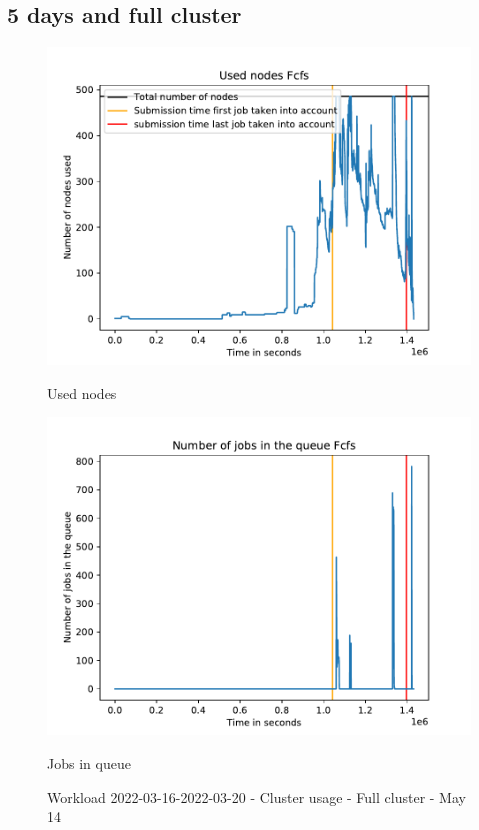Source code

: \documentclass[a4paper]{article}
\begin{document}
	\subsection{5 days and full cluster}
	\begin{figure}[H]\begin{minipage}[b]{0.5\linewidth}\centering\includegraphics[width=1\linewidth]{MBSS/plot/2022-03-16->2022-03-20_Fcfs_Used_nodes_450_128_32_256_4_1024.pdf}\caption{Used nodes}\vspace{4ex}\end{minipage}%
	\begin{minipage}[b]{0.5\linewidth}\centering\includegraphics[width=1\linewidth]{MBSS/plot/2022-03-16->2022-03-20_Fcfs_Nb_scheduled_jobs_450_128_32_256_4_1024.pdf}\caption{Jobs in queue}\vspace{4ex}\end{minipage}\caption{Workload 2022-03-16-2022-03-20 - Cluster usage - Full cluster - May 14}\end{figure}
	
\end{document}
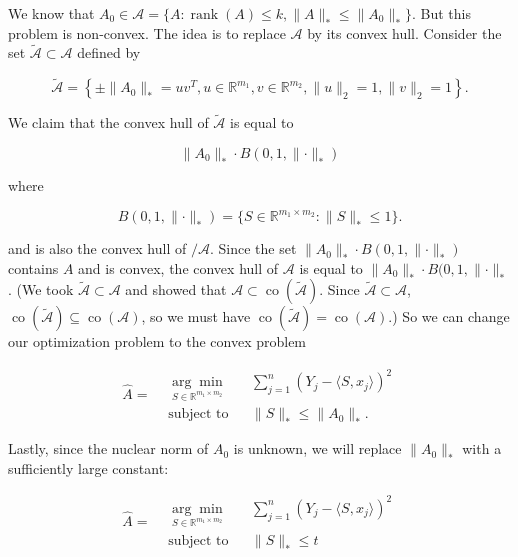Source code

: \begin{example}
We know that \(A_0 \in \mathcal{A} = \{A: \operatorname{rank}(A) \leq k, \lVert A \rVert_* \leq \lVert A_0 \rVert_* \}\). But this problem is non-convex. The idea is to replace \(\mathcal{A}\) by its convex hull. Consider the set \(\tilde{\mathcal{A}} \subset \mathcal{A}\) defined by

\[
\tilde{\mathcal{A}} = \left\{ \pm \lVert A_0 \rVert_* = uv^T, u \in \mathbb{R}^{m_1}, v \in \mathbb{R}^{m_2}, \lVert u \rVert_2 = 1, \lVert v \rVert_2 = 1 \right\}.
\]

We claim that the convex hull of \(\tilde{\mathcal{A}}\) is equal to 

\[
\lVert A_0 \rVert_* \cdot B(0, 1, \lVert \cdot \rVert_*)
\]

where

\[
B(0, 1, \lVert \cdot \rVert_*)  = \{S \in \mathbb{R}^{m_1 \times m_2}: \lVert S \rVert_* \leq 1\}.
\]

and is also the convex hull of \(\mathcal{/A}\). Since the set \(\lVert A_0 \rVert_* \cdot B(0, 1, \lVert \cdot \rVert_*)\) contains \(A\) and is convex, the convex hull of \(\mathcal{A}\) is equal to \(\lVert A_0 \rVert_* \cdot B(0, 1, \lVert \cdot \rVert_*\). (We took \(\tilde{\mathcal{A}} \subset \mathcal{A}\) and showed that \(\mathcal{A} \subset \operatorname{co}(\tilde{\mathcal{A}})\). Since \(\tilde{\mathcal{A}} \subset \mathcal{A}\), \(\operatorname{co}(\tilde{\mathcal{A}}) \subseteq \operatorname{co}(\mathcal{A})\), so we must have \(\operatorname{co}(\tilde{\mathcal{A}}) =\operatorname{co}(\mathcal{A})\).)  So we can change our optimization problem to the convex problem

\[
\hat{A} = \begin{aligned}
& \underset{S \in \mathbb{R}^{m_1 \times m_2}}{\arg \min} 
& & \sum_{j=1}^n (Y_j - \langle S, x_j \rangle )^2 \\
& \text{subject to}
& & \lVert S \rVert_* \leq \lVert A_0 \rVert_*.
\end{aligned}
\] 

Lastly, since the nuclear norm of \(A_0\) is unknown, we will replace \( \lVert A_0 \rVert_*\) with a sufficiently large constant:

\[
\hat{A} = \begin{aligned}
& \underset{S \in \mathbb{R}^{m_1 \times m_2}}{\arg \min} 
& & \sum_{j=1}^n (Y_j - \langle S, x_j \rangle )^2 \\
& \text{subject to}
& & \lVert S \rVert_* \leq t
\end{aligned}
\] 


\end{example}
────────
Exercise prompt: The string "begin" marks the lines to return from the material. Copy each one.

The completed task:
\begin{document}
	\begin{figure}[H]\begin{minipage}[b]{0.5\linewidth}\centering\includegraphics[width=1\linewidth]{MBSS/plot/2022-03-16->2022-03-20_Fcfs_Used_nodes_450_128_32_256_4_1024.pdf}\caption{Used nodes}\vspace{4ex}\end{minipage}%
	\begin{minipage}[b]{0.5\linewidth}\centering\includegraphics[width=1\linewidth]{MBSS/plot/2022-03-16->2022-03-20_Fcfs_Nb_scheduled_jobs_450_128_32_256_4_1024.pdf}\caption{Jobs in queue}\vspace{4ex}\end{minipage}\caption{Workload 2022-03-16-2022-03-20 - Cluster usage - Full cluster - May 14}\end{figure}
: \begin{example}
\hat{A} = \begin{aligned}
\hat{A} = \begin{aligned}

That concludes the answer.